Even when my Indiana Jones lifestyle took me in search of truncated amethyst crystals, or malachite and azurite in abandoned silver mines, it never occurred to me I could turn the stones I found into jewelry. They were simply sixty pounds of adventure trophies I shipped home in a duffle bag and put on a shelf with my other souvenirs.
Instead of exchanging wedding rings, my first husband and I exchanged Movado watches. I can’t believe I’m going to admit this, but when he died,
“I BURIED HIM WITH A ONE CARAT, FLAWLESS EMERALD IN HIS POCKET. I KNOW… IT WAS STUPID, BUT IT WAS HIS EMERALD, AND I WANTED HIM TO HAVE IT.”

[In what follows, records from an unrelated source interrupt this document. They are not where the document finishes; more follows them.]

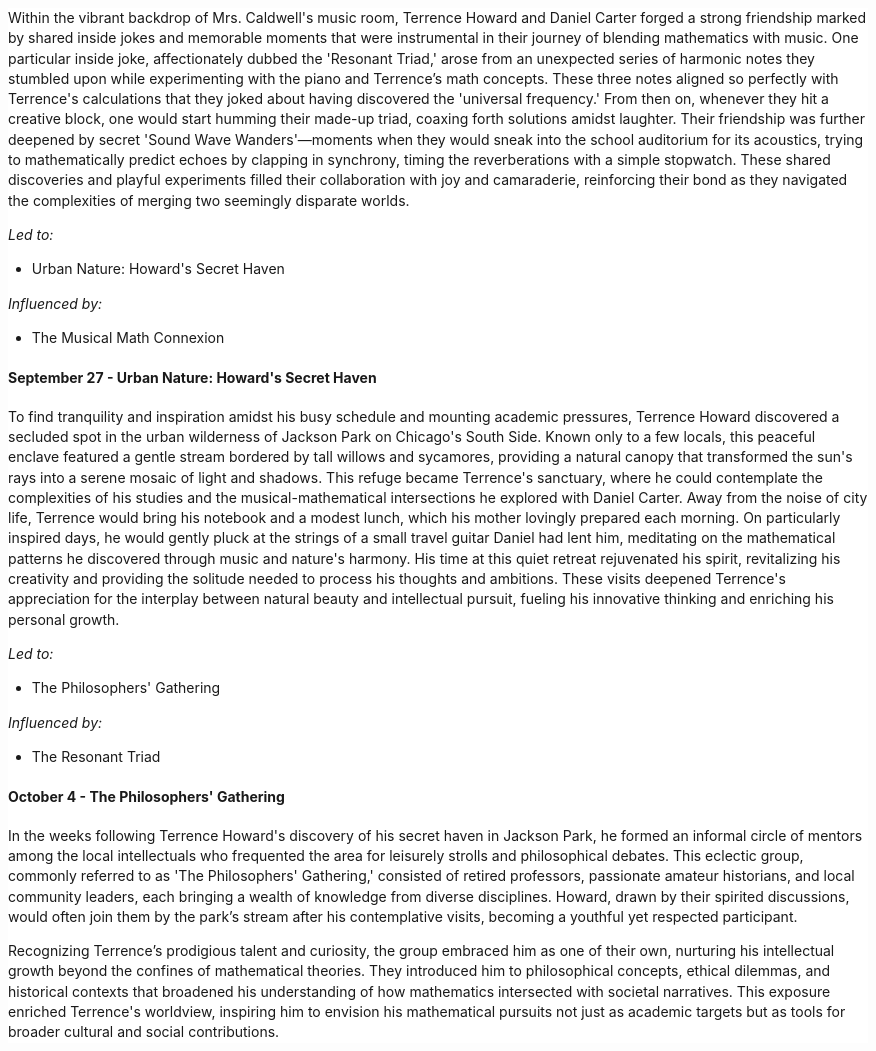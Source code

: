 Within the vibrant backdrop of Mrs. Caldwell's music room, Terrence Howard and Daniel Carter forged a strong friendship marked by shared inside jokes and memorable moments that were instrumental in their journey of blending mathematics with music. One particular inside joke, affectionately dubbed the 'Resonant Triad,' arose from an unexpected series of harmonic notes they stumbled upon while experimenting with the piano and Terrence’s math concepts. These three notes aligned so perfectly with Terrence's calculations that they joked about having discovered the 'universal frequency.' From then on, whenever they hit a creative block, one would start humming their made-up triad, coaxing forth solutions amidst laughter. Their friendship was further deepened by secret 'Sound Wave Wanders'—moments when they would sneak into the school auditorium for its acoustics, trying to mathematically predict echoes by clapping in synchrony, timing the reverberations with a simple stopwatch. These shared discoveries and playful experiments filled their collaboration with joy and camaraderie, reinforcing their bond as they navigated the complexities of merging two seemingly disparate worlds.

*Led to:*
- Urban Nature: Howard's Secret Haven

*Influenced by:*
- The Musical Math Connexion

#### September 27 - Urban Nature: Howard's Secret Haven

To find tranquility and inspiration amidst his busy schedule and mounting academic pressures, Terrence Howard discovered a secluded spot in the urban wilderness of Jackson Park on Chicago's South Side. Known only to a few locals, this peaceful enclave featured a gentle stream bordered by tall willows and sycamores, providing a natural canopy that transformed the sun's rays into a serene mosaic of light and shadows. This refuge became Terrence's sanctuary, where he could contemplate the complexities of his studies and the musical-mathematical intersections he explored with Daniel Carter. Away from the noise of city life, Terrence would bring his notebook and a modest lunch, which his mother lovingly prepared each morning. On particularly inspired days, he would gently pluck at the strings of a small travel guitar Daniel had lent him, meditating on the mathematical patterns he discovered through music and nature's harmony. His time at this quiet retreat rejuvenated his spirit, revitalizing his creativity and providing the solitude needed to process his thoughts and ambitions. These visits deepened Terrence's appreciation for the interplay between natural beauty and intellectual pursuit, fueling his innovative thinking and enriching his personal growth.

*Led to:*
- The Philosophers' Gathering

*Influenced by:*
- The Resonant Triad

#### October 4 - The Philosophers' Gathering

In the weeks following Terrence Howard's discovery of his secret haven in Jackson Park, he formed an informal circle of mentors among the local intellectuals who frequented the area for leisurely strolls and philosophical debates. This eclectic group, commonly referred to as 'The Philosophers' Gathering,' consisted of retired professors, passionate amateur historians, and local community leaders, each bringing a wealth of knowledge from diverse disciplines. Howard, drawn by their spirited discussions, would often join them by the park’s stream after his contemplative visits, becoming a youthful yet respected participant.

Recognizing Terrence’s prodigious talent and curiosity, the group embraced him as one of their own, nurturing his intellectual growth beyond the confines of mathematical theories. They introduced him to philosophical concepts, ethical dilemmas, and historical contexts that broadened his understanding of how mathematics intersected with societal narratives. This exposure enriched Terrence's worldview, inspiring him to envision his mathematical pursuits not just as academic targets but as tools for broader cultural and social contributions.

Ten years later, when I married James, he gave me a ring with five, marquise cut, investment grade diamonds. In that moment, this couldn’t care less about diamonds girl was bewitched. Regardless of where I was, I moved my ring so it caught the light and scattered its brilliance against a nearby surface. Any nearby surface would do. At one point I remember grinning and asking my new husband if this was “my starter set?”

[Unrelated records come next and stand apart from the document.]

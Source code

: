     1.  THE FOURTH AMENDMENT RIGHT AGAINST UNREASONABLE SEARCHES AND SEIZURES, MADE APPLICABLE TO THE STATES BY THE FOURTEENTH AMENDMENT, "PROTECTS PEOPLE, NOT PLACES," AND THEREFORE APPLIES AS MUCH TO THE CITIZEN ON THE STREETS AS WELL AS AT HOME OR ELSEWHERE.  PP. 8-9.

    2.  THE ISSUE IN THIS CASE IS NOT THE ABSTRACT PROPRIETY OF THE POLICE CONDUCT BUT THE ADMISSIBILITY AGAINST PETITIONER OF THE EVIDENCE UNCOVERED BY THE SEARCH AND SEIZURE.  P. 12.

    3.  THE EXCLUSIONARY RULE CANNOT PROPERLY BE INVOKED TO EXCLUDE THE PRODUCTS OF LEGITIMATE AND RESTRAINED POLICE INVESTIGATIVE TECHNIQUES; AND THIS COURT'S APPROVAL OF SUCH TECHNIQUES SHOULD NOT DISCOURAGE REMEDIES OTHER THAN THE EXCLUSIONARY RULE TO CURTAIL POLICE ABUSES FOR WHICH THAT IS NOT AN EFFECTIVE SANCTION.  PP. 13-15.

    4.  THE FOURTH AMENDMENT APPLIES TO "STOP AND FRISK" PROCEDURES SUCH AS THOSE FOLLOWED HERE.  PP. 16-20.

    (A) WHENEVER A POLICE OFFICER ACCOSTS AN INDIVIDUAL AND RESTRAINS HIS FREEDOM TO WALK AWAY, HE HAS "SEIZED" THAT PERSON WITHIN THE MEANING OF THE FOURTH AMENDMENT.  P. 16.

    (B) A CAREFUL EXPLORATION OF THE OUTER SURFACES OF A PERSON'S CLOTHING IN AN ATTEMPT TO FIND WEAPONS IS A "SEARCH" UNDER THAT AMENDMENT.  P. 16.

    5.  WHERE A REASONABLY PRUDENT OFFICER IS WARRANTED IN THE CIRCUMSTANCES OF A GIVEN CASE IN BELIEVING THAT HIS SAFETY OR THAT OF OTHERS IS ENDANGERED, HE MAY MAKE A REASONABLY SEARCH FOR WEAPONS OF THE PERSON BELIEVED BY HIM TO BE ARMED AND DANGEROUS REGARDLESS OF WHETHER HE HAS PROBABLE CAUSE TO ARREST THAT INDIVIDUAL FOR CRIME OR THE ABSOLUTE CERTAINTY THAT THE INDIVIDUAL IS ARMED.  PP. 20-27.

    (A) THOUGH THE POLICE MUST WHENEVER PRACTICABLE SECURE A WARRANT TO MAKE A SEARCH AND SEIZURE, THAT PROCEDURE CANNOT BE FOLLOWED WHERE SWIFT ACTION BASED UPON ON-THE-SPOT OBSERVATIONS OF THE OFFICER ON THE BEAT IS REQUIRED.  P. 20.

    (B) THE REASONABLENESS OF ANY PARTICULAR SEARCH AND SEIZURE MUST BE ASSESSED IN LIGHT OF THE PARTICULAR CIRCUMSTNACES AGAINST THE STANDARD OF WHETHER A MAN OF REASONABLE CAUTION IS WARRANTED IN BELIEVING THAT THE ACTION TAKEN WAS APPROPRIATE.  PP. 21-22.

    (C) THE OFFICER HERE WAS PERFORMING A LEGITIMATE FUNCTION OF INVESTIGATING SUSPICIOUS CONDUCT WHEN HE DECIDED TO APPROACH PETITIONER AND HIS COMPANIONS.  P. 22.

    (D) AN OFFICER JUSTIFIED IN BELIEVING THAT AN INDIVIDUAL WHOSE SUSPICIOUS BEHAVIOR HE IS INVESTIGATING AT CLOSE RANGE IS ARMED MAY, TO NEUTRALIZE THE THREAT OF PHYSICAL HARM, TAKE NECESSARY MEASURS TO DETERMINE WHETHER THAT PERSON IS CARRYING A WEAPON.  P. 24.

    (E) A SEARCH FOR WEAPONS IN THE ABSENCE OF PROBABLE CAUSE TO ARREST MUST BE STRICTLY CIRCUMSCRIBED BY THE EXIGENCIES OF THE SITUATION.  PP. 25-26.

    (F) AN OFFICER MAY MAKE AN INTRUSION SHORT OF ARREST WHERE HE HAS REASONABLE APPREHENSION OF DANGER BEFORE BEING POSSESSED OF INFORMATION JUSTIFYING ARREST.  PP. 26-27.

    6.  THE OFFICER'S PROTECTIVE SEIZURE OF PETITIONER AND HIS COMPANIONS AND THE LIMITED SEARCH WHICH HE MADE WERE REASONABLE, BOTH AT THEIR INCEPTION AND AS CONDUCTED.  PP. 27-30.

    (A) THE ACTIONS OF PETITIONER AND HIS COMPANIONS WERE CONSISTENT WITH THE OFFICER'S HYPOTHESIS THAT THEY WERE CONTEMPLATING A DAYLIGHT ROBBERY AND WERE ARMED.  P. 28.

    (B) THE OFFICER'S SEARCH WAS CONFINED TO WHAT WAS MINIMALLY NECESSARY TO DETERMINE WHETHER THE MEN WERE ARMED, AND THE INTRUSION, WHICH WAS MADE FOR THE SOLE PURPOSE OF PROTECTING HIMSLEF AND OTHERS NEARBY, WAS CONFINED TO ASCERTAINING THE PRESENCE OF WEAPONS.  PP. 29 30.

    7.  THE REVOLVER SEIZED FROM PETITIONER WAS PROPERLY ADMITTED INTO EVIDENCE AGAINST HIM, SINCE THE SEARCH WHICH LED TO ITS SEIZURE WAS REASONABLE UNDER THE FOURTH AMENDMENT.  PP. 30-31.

Since then, diamonds in store windows have beckoned me to take a closer look, but all I did was look. I wouldn’t even let the salesperson put a piece of diamond jewelry on the counter, because I feared it would unleash the multi carat beast lurking within. And then I saw it: a delicate gold and diamond bracelet at the Wynn hotel in Las Vegas. From then on, just thinking about that bracelet was almost the equivalent of a sex fantasy.
“Big girls need big diamonds.” –Elizabeth Taylor
Not long ago I was early for a meeting in New York City. With a few minutes to kill, I decided to walk through the first floor of Bergdorf Goodman. As I headed toward the exit, something caught my eye. There, glittering under the store lights was my fantasy bracelet. It sparkled like a puppy from a Best in Show litter. “Take me! Take me!”
In less than five minutes, I tried on the bracelet, gave the store my credit card and walked out the door; my new pure breed curled around my wrist. No box. No regrets. Just the bracelet.
So I’m wondering… Do you buy yourself nice jewelry? If so, on what occasions?”